**TASK ITEM:**
A word-for-word transcription of the records is required.

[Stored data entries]
—————
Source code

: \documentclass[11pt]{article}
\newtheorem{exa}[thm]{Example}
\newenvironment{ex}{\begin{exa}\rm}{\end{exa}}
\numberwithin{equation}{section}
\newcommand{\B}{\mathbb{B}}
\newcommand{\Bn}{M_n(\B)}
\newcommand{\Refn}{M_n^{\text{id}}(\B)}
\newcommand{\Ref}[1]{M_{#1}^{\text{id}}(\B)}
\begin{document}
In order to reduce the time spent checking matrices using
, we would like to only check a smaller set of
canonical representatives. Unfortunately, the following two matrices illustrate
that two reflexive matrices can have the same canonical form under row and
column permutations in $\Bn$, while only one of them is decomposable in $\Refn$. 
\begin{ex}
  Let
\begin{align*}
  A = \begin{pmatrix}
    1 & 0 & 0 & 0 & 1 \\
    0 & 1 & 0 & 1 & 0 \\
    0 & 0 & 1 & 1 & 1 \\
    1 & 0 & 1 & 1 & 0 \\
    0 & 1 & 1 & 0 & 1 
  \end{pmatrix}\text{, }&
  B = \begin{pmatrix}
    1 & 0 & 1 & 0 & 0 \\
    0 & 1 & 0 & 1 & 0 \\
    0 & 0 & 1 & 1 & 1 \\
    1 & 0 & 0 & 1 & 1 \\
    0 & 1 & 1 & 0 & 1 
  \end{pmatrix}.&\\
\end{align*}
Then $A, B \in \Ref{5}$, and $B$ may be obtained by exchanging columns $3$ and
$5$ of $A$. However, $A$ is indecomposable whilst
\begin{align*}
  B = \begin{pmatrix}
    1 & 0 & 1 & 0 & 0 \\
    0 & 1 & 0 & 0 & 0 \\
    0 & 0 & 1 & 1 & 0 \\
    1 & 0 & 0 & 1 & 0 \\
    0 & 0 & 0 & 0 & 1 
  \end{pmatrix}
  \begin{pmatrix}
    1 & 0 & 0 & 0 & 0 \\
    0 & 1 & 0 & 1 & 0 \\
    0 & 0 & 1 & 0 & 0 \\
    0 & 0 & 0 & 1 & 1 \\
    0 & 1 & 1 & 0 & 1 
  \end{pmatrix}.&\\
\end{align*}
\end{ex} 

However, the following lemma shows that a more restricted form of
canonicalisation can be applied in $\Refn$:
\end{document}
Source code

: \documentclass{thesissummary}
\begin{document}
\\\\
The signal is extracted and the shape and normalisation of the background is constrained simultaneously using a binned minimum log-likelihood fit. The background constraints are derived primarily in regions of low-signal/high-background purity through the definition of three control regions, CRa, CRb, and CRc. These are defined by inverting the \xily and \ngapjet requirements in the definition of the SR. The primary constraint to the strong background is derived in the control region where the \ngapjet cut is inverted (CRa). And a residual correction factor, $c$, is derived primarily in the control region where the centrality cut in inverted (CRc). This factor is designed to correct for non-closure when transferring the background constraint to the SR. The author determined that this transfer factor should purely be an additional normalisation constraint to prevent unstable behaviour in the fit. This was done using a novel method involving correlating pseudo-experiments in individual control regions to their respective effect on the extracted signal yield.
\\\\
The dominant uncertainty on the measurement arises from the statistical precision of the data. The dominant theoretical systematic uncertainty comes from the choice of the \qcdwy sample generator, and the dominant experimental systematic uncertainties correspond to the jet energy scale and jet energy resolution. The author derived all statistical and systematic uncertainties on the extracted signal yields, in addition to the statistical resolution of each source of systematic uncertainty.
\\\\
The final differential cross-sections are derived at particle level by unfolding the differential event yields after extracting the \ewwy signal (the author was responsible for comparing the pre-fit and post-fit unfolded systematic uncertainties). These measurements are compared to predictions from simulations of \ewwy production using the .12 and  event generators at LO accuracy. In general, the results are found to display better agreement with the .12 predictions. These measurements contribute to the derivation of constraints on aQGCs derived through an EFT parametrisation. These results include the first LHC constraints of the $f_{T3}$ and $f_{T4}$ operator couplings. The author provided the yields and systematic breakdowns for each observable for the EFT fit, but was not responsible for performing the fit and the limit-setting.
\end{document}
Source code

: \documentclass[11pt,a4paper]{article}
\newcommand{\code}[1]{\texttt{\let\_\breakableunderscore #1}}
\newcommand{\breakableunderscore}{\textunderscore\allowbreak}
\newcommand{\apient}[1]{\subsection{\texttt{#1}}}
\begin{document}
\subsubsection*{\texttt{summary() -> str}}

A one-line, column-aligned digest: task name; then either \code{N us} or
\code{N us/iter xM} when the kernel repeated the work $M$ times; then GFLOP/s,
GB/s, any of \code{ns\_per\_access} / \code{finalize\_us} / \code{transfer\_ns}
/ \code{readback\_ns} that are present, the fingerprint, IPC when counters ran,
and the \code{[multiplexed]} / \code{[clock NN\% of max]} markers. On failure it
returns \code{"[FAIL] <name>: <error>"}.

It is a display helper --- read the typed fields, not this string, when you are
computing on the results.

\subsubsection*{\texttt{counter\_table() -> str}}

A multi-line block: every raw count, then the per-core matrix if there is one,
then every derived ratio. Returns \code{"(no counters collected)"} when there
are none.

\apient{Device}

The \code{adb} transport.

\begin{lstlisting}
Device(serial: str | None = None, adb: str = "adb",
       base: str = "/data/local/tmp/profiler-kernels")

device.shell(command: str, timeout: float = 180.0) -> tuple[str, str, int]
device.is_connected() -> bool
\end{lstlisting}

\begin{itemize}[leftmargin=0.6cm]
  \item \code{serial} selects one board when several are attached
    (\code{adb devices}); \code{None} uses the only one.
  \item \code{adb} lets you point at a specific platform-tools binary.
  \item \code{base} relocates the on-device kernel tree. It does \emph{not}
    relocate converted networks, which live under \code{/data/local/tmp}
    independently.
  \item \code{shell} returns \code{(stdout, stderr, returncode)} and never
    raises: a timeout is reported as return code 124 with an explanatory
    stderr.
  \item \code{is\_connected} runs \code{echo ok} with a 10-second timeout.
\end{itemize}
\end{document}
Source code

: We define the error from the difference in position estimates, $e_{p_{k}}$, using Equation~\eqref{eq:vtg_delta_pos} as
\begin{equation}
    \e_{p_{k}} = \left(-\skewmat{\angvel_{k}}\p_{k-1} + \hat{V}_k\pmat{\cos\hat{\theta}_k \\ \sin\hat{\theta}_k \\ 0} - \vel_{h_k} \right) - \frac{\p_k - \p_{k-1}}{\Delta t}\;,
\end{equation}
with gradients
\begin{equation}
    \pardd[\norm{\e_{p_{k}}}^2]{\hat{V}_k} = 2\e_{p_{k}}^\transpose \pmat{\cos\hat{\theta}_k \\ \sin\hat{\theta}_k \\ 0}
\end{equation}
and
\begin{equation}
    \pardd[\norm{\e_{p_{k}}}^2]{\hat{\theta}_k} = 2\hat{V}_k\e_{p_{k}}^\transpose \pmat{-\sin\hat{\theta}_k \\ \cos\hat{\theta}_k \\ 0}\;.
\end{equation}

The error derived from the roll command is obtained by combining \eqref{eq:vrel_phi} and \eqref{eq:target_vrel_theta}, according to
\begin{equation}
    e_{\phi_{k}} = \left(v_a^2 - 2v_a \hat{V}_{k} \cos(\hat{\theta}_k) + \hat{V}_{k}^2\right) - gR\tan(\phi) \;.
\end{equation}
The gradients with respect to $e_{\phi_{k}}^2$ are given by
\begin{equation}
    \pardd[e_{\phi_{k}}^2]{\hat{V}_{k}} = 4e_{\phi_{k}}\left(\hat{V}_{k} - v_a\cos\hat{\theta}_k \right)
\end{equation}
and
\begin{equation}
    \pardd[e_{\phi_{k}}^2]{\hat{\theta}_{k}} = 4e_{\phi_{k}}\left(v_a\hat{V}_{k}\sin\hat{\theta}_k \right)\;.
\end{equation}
—————
**EXPECTED OUTPUT:**
Source code

: \documentclass[11pt]{article}
\newtheorem{exa}[thm]{Example}
\newenvironment{ex}{\begin{exa}\rm}{\end{exa}}
\numberwithin{equation}{section}
\newcommand{\B}{\mathbb{B}}
\newcommand{\Bn}{M_n(\B)}
\newcommand{\Refn}{M_n^{\text{id}}(\B)}
\newcommand{\Ref}[1]{M_{#1}^{\text{id}}(\B)}
\begin{document}
In order to reduce the time spent checking matrices using
, we would like to only check a smaller set of
canonical representatives. Unfortunately, the following two matrices illustrate
that two reflexive matrices can have the same canonical form under row and
column permutations in $\Bn$, while only one of them is decomposable in $\Refn$. 
\begin{ex}
  Let
\begin{align*}
  A = \begin{pmatrix}
    1 & 0 & 0 & 0 & 1 \\
    0 & 1 & 0 & 1 & 0 \\
    0 & 0 & 1 & 1 & 1 \\
    1 & 0 & 1 & 1 & 0 \\
    0 & 1 & 1 & 0 & 1 
  \end{pmatrix}\text{, }&
  B = \begin{pmatrix}
    1 & 0 & 1 & 0 & 0 \\
    0 & 1 & 0 & 1 & 0 \\
    0 & 0 & 1 & 1 & 1 \\
    1 & 0 & 0 & 1 & 1 \\
    0 & 1 & 1 & 0 & 1 
  \end{pmatrix}.&\\
\end{align*}
Then $A, B \in \Ref{5}$, and $B$ may be obtained by exchanging columns $3$ and
$5$ of $A$. However, $A$ is indecomposable whilst
\begin{align*}
  B = \begin{pmatrix}
    1 & 0 & 1 & 0 & 0 \\
    0 & 1 & 0 & 0 & 0 \\
    0 & 0 & 1 & 1 & 0 \\
    1 & 0 & 0 & 1 & 0 \\
    0 & 0 & 0 & 0 & 1 
  \end{pmatrix}
  \begin{pmatrix}
    1 & 0 & 0 & 0 & 0 \\
    0 & 1 & 0 & 1 & 0 \\
    0 & 0 & 1 & 0 & 0 \\
    0 & 0 & 0 & 1 & 1 \\
    0 & 1 & 1 & 0 & 1 
  \end{pmatrix}.&\\
\end{align*}
\end{ex} 

However, the following lemma shows that a more restricted form of
canonicalisation can be applied in $\Refn$:
\end{document}
Source code

: \documentclass{thesissummary}
\begin{document}
\\\\
The signal is extracted and the shape and normalisation of the background is constrained simultaneously using a binned minimum log-likelihood fit. The background constraints are derived primarily in regions of low-signal/high-background purity through the definition of three control regions, CRa, CRb, and CRc. These are defined by inverting the \xily and \ngapjet requirements in the definition of the SR. The primary constraint to the strong background is derived in the control region where the \ngapjet cut is inverted (CRa). And a residual correction factor, $c$, is derived primarily in the control region where the centrality cut in inverted (CRc). This factor is designed to correct for non-closure when transferring the background constraint to the SR. The author determined that this transfer factor should purely be an additional normalisation constraint to prevent unstable behaviour in the fit. This was done using a novel method involving correlating pseudo-experiments in individual control regions to their respective effect on the extracted signal yield.
\\\\
The dominant uncertainty on the measurement arises from the statistical precision of the data. The dominant theoretical systematic uncertainty comes from the choice of the \qcdwy sample generator, and the dominant experimental systematic uncertainties correspond to the jet energy scale and jet energy resolution. The author derived all statistical and systematic uncertainties on the extracted signal yields, in addition to the statistical resolution of each source of systematic uncertainty.
\\\\
The final differential cross-sections are derived at particle level by unfolding the differential event yields after extracting the \ewwy signal (the author was responsible for comparing the pre-fit and post-fit unfolded systematic uncertainties). These measurements are compared to predictions from simulations of \ewwy production using the .12 and  event generators at LO accuracy. In general, the results are found to display better agreement with the .12 predictions. These measurements contribute to the derivation of constraints on aQGCs derived through an EFT parametrisation. These results include the first LHC constraints of the $f_{T3}$ and $f_{T4}$ operator couplings. The author provided the yields and systematic breakdowns for each observable for the EFT fit, but was not responsible for performing the fit and the limit-setting.
\end{document}
Source code

: \documentclass[11pt,a4paper]{article}
\newcommand{\code}[1]{\texttt{\let\_\breakableunderscore #1}}
\newcommand{\breakableunderscore}{\textunderscore\allowbreak}
\newcommand{\apient}[1]{\subsection{\texttt{#1}}}
\begin{document}
\subsubsection*{\texttt{summary() -> str}}

A one-line, column-aligned digest: task name; then either \code{N us} or
\code{N us/iter xM} when the kernel repeated the work $M$ times; then GFLOP/s,
GB/s, any of \code{ns\_per\_access} / \code{finalize\_us} / \code{transfer\_ns}
/ \code{readback\_ns} that are present, the fingerprint, IPC when counters ran,
and the \code{[multiplexed]} / \code{[clock NN\% of max]} markers. On failure it
returns \code{"[FAIL] <name>: <error>"}.

It is a display helper --- read the typed fields, not this string, when you are
computing on the results.

\subsubsection*{\texttt{counter\_table() -> str}}

A multi-line block: every raw count, then the per-core matrix if there is one,
then every derived ratio. Returns \code{"(no counters collected)"} when there
are none.

\apient{Device}

The \code{adb} transport.

\begin{lstlisting}
Device(serial: str | None = None, adb: str = "adb",
       base: str = "/data/local/tmp/profiler-kernels")

device.shell(command: str, timeout: float = 180.0) -> tuple[str, str, int]
device.is_connected() -> bool
\end{lstlisting}

\begin{itemize}[leftmargin=0.6cm]
  \item \code{serial} selects one board when several are attached
    (\code{adb devices}); \code{None} uses the only one.
  \item \code{adb} lets you point at a specific platform-tools binary.
  \item \code{base} relocates the on-device kernel tree. It does \emph{not}
    relocate converted networks, which live under \code{/data/local/tmp}
    independently.
  \item \code{shell} returns \code{(stdout, stderr, returncode)} and never
    raises: a timeout is reported as return code 124 with an explanatory
    stderr.
  \item \code{is\_connected} runs \code{echo ok} with a 10-second timeout.
\end{itemize}
\end{document}
Source code

: We define the error from the difference in position estimates, $e_{p_{k}}$, using Equation~\eqref{eq:vtg_delta_pos} as
\begin{equation}
    \e_{p_{k}} = \left(-\skewmat{\angvel_{k}}\p_{k-1} + \hat{V}_k\pmat{\cos\hat{\theta}_k \\ \sin\hat{\theta}_k \\ 0} - \vel_{h_k} \right) - \frac{\p_k - \p_{k-1}}{\Delta t}\;,
\end{equation}
with gradients
\begin{equation}
    \pardd[\norm{\e_{p_{k}}}^2]{\hat{V}_k} = 2\e_{p_{k}}^\transpose \pmat{\cos\hat{\theta}_k \\ \sin\hat{\theta}_k \\ 0}
\end{equation}
and
\begin{equation}
    \pardd[\norm{\e_{p_{k}}}^2]{\hat{\theta}_k} = 2\hat{V}_k\e_{p_{k}}^\transpose \pmat{-\sin\hat{\theta}_k \\ \cos\hat{\theta}_k \\ 0}\;.
\end{equation}

The error derived from the roll command is obtained by combining \eqref{eq:vrel_phi} and \eqref{eq:target_vrel_theta}, according to
\begin{equation}
    e_{\phi_{k}} = \left(v_a^2 - 2v_a \hat{V}_{k} \cos(\hat{\theta}_k) + \hat{V}_{k}^2\right) - gR\tan(\phi) \;.
\end{equation}
The gradients with respect to $e_{\phi_{k}}^2$ are given by
\begin{equation}
    \pardd[e_{\phi_{k}}^2]{\hat{V}_{k}} = 4e_{\phi_{k}}\left(\hat{V}_{k} - v_a\cos\hat{\theta}_k \right)
\end{equation}
and
\begin{equation}
    \pardd[e_{\phi_{k}}^2]{\hat{\theta}_{k}} = 4e_{\phi_{k}}\left(v_a\hat{V}_{k}\sin\hat{\theta}_k \right)\;.
\end{equation}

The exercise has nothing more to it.